Raw data:

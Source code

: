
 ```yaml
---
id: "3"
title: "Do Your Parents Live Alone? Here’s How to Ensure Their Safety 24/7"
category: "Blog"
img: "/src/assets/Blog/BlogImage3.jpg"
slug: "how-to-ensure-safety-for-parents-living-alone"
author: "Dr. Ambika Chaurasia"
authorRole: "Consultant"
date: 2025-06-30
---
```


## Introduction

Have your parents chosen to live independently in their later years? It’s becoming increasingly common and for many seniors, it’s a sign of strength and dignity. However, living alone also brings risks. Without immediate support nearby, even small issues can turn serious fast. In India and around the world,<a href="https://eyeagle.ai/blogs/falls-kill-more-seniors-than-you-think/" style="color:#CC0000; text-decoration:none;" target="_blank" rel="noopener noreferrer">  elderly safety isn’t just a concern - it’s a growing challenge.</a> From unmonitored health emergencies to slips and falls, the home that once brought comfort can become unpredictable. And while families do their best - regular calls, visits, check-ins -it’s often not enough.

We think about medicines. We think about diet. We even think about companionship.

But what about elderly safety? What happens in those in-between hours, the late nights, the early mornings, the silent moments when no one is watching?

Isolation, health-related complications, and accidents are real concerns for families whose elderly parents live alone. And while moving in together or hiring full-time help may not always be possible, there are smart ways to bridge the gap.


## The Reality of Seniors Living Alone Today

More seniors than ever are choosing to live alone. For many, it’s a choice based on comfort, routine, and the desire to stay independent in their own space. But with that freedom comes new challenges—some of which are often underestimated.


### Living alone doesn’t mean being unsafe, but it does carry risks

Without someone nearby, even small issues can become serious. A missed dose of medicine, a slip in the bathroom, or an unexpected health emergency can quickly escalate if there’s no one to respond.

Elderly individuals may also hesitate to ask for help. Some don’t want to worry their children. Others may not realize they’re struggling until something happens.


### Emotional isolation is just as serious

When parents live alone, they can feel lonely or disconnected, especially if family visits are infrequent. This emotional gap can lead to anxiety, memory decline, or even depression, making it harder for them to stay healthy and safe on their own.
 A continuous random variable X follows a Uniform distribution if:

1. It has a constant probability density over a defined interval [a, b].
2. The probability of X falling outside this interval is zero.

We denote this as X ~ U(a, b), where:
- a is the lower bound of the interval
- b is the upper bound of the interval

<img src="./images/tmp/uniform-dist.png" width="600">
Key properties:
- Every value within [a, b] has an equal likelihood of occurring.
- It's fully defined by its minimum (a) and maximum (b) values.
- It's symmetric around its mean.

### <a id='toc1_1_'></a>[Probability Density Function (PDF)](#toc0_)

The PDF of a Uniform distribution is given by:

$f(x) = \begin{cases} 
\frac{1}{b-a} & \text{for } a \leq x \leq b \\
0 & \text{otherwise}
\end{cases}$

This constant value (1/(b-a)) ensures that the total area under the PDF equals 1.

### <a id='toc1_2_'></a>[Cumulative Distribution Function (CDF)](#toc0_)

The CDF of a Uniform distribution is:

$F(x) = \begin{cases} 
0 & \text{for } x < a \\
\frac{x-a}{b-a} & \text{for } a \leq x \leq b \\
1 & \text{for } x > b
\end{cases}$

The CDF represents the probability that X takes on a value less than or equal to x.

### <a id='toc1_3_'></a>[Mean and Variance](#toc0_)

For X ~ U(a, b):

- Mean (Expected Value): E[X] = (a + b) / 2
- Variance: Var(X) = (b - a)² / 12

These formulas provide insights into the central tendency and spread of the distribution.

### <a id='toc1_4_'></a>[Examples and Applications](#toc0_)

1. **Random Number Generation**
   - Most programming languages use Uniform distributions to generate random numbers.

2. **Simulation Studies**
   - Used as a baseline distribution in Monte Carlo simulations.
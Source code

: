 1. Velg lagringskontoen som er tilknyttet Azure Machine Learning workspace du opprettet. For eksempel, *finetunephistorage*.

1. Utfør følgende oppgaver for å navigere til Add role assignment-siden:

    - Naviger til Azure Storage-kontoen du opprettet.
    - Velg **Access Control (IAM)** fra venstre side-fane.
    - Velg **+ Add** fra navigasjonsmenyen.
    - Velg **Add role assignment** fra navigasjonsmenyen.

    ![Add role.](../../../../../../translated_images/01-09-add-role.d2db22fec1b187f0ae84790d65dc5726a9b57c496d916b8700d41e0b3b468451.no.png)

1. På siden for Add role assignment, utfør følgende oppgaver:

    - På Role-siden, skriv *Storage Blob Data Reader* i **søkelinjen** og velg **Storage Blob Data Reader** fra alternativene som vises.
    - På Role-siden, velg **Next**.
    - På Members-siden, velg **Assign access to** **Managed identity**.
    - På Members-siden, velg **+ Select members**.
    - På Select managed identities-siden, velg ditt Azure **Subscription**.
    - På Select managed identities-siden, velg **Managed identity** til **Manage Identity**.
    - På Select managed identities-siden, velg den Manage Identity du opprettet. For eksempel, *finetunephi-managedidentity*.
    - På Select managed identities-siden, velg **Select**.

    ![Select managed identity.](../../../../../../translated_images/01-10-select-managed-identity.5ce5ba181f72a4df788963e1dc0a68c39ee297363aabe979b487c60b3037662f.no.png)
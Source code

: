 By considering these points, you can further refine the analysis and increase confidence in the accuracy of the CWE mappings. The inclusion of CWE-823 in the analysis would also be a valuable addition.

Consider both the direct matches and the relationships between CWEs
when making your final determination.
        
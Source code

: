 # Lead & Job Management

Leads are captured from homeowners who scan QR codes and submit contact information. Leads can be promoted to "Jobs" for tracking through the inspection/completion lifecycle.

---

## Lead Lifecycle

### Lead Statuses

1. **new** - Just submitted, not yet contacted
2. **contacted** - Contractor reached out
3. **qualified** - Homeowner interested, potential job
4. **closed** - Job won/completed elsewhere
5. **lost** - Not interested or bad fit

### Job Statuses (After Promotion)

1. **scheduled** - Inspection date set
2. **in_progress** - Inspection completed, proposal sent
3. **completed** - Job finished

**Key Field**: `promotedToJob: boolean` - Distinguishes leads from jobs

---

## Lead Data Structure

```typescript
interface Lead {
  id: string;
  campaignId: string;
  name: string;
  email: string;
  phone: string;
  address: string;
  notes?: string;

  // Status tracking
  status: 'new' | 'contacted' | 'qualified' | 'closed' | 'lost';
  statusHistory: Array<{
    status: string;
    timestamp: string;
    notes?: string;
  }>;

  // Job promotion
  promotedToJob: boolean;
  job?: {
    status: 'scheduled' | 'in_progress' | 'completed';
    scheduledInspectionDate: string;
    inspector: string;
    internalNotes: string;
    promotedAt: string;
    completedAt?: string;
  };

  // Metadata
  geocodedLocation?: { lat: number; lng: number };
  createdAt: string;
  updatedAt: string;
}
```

Your goal: Wherever the word "closed" appears in the listing, copy the line that holds it.

Written answer:
4. **closed** - Job won/completed elsewhere
  status: 'new' | 'contacted' | 'qualified' | 'closed' | 'lost';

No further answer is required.